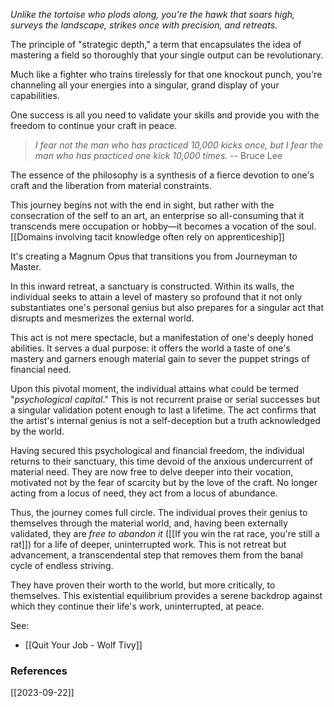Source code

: *Unlike the tortoise who plods along, you're the hawk that soars high, surveys the landscape, strikes once with precision, and retreats.*

The principle of "strategic depth," a term that encapsulates the idea of mastering a field so thoroughly that your single output can be revolutionary. 

Much like a fighter who trains tirelessly for that one knockout punch, you're channeling all your energies into a singular, grand display of your capabilities. 

One success is all you need to validate your skills and provide you with the freedom to continue your craft in peace.

> *I fear not the man who has practiced 10,000 kicks once, but I fear the man who has practiced one kick 10,000 times.* -- Bruce Lee

The essence of the philosophy is a synthesis of a fierce devotion to one's craft and the liberation from material constraints. 

This journey begins not with the end in sight, but rather with the consecration of the self to an art, an enterprise so all-consuming that it transcends mere occupation or hobby—it becomes a vocation of the soul. [[Domains involving tacit knowledge often rely on apprenticeship]]

It's creating a Magnum Opus that transitions you from Journeyman to Master.

In this inward retreat, a sanctuary is constructed. Within its walls, the individual seeks to attain a level of mastery so profound that it not only substantiates one's personal genius but also prepares for a singular act that disrupts and mesmerizes the external world. 

This act is not mere spectacle, but a manifestation of one's deeply honed abilities. It serves a dual purpose: it offers the world a taste of one's mastery and garners enough material gain to sever the puppet strings of financial need.

Upon this pivotal moment, the individual attains what could be termed "*psychological capital*." This is not recurrent praise or serial successes but a singular validation potent enough to last a lifetime. The act confirms that the artist's internal genius is not a self-deception but a truth acknowledged by the world.

Having secured this psychological and financial freedom, the individual returns to their sanctuary, this time devoid of the anxious undercurrent of material need. They are now free to delve deeper into their vocation, motivated not by the fear of scarcity but by the love of the craft. No longer acting from a locus of need, they act from a locus of abundance.

Thus, the journey comes full circle. The individual proves their genius to themselves through the material world, and, having been externally validated, they are *free to abandon it* ([[If you win the rat race, you're still a rat]]) for a life of deeper, uninterrupted work. This is not retreat but advancement, a transcendental step that removes them from the banal cycle of endless striving. 

They have proven their worth to the world, but more critically, to themselves. This existential equilibrium provides a serene backdrop against which they continue their life's work, uninterrupted, at peace.

See: 
- [[Quit Your Job - Wolf Tivy]]


### References

[[2023-09-22]]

ABOUT THIS TASK – State the number of lines above that hold the string "need", with nothing added.

THE COMPLETED TASK – 3